** Opening SOURCE DATA block **
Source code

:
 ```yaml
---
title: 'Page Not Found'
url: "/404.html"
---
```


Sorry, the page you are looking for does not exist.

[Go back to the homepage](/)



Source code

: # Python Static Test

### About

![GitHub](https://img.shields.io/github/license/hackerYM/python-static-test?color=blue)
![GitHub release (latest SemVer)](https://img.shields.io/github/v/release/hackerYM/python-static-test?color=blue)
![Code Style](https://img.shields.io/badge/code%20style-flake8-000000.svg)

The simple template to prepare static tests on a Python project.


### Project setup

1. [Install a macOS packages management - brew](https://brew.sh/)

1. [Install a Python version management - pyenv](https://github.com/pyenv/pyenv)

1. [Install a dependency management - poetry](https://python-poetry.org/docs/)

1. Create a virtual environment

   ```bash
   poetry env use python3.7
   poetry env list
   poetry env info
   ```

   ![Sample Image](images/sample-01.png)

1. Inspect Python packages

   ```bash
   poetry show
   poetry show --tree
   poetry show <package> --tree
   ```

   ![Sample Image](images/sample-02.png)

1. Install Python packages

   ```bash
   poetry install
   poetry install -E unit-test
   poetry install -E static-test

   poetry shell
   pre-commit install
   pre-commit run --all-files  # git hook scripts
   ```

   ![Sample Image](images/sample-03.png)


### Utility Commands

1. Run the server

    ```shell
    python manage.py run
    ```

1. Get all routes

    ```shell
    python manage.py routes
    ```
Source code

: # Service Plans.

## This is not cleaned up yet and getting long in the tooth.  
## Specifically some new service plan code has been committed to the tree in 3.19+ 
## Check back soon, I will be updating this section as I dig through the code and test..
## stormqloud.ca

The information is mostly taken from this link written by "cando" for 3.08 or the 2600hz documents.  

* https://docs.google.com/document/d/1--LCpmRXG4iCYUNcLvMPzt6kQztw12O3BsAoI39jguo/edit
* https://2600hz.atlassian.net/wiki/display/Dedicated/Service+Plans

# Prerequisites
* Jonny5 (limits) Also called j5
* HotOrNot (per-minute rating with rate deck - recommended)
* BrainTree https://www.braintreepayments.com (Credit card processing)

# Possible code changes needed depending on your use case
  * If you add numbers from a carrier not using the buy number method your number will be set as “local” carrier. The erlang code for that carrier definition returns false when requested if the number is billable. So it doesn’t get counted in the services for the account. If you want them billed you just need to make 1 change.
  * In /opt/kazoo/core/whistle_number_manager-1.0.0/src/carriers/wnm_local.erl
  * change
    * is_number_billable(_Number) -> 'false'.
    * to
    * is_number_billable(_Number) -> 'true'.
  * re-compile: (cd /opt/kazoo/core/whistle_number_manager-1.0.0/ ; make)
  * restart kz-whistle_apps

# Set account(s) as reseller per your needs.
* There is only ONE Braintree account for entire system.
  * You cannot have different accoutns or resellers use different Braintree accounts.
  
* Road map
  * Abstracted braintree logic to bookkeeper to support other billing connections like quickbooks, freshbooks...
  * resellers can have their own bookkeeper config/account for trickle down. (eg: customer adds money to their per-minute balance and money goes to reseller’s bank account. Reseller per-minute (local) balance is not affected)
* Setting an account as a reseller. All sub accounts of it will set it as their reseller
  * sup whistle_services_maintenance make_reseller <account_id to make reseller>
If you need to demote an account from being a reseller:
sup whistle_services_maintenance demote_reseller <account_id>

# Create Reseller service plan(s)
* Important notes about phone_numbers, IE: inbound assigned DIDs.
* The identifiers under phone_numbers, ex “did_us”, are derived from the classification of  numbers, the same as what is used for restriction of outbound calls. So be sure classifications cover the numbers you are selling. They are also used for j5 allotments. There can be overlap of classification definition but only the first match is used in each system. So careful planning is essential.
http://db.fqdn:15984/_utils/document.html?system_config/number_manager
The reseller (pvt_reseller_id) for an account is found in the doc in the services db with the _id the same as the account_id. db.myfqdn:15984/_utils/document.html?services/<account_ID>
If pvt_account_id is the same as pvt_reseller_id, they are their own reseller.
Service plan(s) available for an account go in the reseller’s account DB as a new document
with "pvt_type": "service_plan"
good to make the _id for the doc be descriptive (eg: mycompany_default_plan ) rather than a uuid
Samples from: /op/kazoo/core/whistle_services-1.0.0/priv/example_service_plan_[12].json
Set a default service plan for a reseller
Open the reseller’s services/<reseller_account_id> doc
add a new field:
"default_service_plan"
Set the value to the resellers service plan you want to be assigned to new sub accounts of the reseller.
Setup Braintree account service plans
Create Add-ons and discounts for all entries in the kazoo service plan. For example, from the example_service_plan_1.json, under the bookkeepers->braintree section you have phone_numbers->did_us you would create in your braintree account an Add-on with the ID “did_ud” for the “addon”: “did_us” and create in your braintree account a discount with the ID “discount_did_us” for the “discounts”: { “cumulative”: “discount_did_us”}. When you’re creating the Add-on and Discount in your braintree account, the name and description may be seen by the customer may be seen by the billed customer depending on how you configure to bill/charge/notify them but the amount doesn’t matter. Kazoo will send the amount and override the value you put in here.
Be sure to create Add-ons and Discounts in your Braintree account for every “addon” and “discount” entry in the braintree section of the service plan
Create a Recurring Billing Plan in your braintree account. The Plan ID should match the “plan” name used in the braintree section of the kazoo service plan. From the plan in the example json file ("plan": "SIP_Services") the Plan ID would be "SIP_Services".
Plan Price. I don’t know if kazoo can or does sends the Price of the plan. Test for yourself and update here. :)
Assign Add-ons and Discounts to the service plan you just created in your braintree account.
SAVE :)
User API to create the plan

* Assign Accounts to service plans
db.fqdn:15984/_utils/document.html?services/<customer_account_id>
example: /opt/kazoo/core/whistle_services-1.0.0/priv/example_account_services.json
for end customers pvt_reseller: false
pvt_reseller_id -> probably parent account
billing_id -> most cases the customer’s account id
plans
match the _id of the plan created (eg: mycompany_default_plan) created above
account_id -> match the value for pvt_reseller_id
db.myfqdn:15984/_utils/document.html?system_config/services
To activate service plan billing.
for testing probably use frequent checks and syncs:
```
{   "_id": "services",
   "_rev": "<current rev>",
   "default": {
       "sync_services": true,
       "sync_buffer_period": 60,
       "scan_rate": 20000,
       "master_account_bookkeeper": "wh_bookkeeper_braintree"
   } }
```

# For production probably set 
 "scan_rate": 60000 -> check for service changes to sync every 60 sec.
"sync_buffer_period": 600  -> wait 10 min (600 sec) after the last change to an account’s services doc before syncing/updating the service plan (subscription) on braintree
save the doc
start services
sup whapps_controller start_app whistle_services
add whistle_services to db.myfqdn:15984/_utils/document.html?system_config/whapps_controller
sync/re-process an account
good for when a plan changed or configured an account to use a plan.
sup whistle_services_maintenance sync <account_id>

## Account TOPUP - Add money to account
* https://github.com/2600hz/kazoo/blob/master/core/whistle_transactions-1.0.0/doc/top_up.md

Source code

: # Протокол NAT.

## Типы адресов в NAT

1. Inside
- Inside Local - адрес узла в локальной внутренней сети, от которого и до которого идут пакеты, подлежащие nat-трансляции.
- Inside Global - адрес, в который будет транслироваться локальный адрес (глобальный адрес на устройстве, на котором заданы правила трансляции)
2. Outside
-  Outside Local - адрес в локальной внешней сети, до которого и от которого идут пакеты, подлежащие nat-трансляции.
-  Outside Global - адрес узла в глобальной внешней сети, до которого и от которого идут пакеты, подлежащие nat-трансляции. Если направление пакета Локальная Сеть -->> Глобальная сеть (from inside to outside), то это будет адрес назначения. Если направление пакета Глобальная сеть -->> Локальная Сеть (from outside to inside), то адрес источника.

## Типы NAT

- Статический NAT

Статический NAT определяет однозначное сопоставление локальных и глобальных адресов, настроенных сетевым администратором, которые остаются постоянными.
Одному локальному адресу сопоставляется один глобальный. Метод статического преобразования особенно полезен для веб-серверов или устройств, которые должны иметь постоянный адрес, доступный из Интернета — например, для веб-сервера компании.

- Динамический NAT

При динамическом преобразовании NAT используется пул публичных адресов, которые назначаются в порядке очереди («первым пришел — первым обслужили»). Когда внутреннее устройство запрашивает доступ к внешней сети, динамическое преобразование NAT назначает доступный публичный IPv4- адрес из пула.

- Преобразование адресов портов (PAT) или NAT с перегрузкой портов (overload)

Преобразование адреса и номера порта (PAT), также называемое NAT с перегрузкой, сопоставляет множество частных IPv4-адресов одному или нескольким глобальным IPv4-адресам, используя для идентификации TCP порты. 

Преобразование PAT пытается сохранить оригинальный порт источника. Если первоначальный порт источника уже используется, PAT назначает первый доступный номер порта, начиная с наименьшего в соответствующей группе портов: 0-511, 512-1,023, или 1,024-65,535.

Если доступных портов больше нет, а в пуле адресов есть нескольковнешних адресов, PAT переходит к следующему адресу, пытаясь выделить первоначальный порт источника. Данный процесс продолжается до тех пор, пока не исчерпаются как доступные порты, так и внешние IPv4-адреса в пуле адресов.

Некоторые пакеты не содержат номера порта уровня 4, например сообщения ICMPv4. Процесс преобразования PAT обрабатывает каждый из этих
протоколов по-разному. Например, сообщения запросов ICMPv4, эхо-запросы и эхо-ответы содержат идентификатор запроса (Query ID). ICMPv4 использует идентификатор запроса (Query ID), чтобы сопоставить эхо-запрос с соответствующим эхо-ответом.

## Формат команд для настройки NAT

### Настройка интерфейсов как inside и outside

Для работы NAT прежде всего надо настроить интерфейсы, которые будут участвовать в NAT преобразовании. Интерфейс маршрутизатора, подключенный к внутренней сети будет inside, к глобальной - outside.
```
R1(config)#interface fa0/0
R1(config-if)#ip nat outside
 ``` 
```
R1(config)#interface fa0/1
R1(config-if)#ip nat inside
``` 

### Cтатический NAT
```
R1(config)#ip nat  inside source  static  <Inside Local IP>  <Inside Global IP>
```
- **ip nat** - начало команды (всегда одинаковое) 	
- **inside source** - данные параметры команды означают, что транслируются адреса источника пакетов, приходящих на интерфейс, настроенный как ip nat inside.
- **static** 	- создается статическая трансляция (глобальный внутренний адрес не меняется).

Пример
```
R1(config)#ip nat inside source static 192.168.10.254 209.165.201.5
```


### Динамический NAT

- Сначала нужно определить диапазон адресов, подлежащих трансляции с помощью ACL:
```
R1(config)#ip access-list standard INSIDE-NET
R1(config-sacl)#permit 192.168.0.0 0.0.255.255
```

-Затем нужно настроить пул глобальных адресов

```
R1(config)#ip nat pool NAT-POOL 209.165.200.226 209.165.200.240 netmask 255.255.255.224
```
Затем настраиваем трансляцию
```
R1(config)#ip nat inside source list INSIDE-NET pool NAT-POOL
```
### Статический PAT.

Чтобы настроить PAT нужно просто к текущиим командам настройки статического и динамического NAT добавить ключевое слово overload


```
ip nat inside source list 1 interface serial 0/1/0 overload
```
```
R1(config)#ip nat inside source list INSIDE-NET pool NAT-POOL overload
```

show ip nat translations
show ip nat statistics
** Closing SOURCE DATA block **
### TASK OBJECTIVE
Return the lines containing "only", taking each one from the listing.

### WRITTEN REPLY
* There is only ONE Braintree account for entire system.
* The identifiers under phone_numbers, ex “did_us”, are derived from the classification of  numbers, the same as what is used for restriction of outbound calls. So be sure classifications cover the numbers you are selling. They are also used for j5 allotments. There can be overlap of classification definition but only the first match is used in each system. So careful planning is essential.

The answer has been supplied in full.